Map apps may have changed our world, but they still haven’t mapped all of it yet. Specifically, mapping roads can be difficult and tedious: even after taking aerial images, companies still have to spend many hours manually tracing out roads. As a result, even companies like Google haven’t yet gotten around to mapping the vast majority of the more than 20 million miles of roads .
Gaps in maps are a problem, particularly for systems being developed for self-driving cars. To address the issue, researchers from MIT’s Computer Science and Artificial Intelligence Laboratory (CSAIL) and the Qatar Computing Research Institute (QCRI) have created RoadTracer, an automated method to build road maps that’s 45 percent more accurate than existing approaches.

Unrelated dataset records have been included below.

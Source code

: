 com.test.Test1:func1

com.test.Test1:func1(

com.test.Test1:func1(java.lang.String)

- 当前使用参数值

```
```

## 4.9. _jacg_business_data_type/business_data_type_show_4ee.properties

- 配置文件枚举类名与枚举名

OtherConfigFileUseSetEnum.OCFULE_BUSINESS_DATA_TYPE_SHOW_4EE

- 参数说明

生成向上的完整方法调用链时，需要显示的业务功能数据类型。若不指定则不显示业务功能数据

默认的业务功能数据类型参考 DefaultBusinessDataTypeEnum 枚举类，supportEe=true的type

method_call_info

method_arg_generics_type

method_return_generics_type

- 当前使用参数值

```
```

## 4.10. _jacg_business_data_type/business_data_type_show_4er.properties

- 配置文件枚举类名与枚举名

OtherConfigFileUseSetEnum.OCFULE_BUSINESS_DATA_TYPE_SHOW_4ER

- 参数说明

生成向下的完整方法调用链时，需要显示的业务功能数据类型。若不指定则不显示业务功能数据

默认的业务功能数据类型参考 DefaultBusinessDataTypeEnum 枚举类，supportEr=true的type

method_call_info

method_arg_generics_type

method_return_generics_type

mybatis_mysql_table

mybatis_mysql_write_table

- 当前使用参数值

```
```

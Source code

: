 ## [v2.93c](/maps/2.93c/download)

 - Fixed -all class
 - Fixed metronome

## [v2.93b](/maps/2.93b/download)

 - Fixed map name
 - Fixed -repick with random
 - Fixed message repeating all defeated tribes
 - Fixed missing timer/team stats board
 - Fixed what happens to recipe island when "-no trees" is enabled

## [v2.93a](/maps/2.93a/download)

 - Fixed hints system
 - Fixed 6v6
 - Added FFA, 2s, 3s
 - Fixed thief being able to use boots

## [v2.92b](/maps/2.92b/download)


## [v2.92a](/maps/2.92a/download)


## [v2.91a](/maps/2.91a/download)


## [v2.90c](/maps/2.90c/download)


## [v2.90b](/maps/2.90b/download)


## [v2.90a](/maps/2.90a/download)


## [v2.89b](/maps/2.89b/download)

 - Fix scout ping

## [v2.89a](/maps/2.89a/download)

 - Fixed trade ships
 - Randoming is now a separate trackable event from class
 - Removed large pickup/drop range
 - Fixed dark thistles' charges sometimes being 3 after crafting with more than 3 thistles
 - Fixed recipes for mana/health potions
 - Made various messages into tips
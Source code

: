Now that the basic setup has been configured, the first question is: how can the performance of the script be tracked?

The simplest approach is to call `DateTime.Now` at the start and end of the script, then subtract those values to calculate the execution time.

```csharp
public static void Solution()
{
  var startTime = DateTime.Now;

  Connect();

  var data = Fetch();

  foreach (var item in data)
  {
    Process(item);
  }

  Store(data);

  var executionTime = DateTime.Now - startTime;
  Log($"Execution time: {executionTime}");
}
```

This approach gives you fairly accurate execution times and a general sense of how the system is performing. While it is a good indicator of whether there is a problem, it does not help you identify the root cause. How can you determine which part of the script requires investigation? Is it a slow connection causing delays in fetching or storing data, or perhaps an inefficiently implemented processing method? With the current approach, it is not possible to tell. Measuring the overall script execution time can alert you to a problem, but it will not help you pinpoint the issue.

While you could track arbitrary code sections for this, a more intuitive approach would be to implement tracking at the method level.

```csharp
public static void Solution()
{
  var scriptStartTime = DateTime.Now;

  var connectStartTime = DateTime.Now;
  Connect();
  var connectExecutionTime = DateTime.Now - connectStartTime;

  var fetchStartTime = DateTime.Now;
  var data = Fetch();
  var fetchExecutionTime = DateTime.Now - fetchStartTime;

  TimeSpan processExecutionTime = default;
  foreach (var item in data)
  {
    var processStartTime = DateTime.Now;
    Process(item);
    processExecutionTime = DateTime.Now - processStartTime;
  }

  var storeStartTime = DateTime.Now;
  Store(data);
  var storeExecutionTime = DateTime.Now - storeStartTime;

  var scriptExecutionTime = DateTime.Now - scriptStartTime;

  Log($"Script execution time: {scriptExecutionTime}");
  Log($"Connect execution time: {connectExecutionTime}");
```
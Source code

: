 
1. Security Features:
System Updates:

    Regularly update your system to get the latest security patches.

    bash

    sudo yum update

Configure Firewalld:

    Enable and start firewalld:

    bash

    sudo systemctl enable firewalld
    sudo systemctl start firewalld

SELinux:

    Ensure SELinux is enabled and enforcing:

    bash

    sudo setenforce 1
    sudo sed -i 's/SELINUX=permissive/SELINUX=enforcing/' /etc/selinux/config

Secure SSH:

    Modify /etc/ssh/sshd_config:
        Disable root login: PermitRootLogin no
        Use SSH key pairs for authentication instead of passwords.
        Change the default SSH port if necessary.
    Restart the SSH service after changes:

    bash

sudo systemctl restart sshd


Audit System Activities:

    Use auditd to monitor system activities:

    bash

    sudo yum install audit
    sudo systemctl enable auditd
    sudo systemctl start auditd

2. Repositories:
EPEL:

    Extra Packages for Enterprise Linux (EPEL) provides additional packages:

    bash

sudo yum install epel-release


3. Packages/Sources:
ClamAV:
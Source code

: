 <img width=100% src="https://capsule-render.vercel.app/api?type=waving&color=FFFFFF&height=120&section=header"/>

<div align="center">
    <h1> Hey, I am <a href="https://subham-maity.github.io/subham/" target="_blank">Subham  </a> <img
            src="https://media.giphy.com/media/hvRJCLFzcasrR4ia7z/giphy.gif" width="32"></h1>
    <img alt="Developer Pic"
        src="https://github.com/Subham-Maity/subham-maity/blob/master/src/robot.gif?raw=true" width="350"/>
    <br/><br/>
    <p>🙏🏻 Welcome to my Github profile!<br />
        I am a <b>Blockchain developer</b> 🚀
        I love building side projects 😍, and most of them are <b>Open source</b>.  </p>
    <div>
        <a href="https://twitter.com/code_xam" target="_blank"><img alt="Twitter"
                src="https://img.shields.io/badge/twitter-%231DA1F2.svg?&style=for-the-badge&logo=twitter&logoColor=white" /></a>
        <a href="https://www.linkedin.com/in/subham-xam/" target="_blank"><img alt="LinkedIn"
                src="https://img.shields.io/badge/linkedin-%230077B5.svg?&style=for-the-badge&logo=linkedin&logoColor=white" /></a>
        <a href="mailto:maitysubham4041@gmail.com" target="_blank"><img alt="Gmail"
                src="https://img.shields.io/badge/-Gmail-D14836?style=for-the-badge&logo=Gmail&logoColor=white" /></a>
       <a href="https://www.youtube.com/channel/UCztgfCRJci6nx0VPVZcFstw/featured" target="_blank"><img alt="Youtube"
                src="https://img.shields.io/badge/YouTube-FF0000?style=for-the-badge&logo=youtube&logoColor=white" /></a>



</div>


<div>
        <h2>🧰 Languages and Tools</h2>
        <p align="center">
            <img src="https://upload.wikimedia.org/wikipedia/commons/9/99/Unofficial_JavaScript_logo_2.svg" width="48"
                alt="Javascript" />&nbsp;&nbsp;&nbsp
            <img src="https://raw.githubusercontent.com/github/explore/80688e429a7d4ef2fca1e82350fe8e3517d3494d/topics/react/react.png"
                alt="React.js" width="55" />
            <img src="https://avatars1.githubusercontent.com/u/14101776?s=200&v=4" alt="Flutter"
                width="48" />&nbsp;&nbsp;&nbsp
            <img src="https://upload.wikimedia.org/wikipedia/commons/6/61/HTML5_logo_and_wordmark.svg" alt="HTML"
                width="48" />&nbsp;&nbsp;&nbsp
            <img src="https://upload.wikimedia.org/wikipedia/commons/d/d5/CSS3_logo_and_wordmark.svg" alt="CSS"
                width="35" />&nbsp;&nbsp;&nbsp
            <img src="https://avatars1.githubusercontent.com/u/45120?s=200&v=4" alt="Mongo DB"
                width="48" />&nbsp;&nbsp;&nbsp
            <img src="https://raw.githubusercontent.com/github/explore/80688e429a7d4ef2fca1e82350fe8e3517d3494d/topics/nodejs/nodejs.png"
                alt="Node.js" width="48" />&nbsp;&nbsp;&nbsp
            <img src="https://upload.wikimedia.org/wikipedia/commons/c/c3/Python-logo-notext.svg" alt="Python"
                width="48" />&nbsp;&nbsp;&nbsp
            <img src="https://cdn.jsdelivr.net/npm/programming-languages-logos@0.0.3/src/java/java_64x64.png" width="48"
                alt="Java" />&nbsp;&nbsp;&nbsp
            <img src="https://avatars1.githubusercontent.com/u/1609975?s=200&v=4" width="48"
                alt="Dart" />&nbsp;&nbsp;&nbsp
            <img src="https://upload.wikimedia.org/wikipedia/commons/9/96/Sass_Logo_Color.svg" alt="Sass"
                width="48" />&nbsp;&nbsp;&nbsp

Using data from aerial images, the team says that RoadTracer is not just more accurate, but more cost-effective than current approaches. MIT professor Mohammad Alizadeh says that this work will be useful both for tech giants like Google and for smaller organizations without the resources to curate and correct large amounts of errors in maps.
“RoadTracer is well-suited to map areas of the world where maps are frequently out of date, which includes both places with lower population and areas where there’s frequent construction,” says Alizadeh, one of the co-authors of a new paper about the system. “For example, existing maps for remote areas like rural Thailand are missing many roads. RoadTracer could help make them more accurate.”
For example, looking at aerial images of New York City, RoadTracer could correctly map 44 percent of its road junctions, which is more than twice as effective as traditional approaches based on image segmentation that could map only 19 percent.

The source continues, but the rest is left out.